What is being asked — Would you return, word for word, the lines of the data below from the line with "## 第五章 编程小事" through the line with "## 第六章 程序性能分析", and no others?

Input data —
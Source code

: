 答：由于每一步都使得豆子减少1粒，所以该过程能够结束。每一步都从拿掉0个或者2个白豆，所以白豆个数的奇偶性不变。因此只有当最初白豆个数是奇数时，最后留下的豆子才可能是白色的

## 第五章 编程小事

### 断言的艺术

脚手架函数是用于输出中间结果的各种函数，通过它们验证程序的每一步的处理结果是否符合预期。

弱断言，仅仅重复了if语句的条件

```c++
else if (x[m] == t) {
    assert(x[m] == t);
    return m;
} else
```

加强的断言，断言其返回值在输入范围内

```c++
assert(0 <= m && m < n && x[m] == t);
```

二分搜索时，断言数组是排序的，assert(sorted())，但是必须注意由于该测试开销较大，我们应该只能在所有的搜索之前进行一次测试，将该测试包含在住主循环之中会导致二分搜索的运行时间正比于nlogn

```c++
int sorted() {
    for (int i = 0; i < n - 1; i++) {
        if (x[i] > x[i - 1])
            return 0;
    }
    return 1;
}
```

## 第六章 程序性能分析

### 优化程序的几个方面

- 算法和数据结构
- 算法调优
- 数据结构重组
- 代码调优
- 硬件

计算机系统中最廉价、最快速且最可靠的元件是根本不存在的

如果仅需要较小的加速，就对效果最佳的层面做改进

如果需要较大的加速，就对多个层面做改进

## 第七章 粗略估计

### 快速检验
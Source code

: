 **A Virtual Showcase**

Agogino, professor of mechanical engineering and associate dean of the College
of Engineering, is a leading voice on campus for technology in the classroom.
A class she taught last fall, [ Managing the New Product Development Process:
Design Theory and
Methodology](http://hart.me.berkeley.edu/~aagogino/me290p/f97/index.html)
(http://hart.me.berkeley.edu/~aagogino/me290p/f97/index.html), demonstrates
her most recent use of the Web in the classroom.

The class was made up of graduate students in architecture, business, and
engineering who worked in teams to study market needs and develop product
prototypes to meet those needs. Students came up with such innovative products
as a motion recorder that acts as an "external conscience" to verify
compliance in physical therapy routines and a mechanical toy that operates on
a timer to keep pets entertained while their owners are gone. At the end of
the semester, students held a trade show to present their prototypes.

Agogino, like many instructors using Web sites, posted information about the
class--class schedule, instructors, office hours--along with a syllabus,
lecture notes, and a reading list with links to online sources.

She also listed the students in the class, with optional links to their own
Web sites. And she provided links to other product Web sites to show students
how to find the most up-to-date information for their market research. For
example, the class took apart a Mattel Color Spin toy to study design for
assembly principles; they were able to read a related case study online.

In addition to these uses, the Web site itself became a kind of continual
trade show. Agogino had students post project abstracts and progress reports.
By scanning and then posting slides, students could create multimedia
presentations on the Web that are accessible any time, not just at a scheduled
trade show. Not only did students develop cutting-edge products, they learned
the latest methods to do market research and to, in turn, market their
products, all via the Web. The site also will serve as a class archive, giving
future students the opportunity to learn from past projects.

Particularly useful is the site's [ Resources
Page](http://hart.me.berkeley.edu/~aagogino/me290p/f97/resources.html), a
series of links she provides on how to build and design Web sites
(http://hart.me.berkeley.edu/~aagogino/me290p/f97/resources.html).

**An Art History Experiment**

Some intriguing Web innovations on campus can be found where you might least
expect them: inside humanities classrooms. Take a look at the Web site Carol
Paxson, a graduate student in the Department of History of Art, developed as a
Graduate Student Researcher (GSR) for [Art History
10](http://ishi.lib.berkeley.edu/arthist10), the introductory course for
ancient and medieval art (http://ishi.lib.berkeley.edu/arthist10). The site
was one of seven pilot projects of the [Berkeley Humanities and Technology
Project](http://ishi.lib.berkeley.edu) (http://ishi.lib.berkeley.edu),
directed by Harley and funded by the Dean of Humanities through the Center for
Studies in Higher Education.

Task output —
## 第五章 编程小事

### 断言的艺术

脚手架函数是用于输出中间结果的各种函数，通过它们验证程序的每一步的处理结果是否符合预期。

弱断言，仅仅重复了if语句的条件

```c++
else if (x[m] == t) {
    assert(x[m] == t);
    return m;
} else
```

加强的断言，断言其返回值在输入范围内

```c++
assert(0 <= m && m < n && x[m] == t);
```

二分搜索时，断言数组是排序的，assert(sorted())，但是必须注意由于该测试开销较大，我们应该只能在所有的搜索之前进行一次测试，将该测试包含在住主循环之中会导致二分搜索的运行时间正比于nlogn

```c++
int sorted() {
    for (int i = 0; i < n - 1; i++) {
        if (x[i] > x[i - 1])
            return 0;
    }
    return 1;
}
```

## 第六章 程序性能分析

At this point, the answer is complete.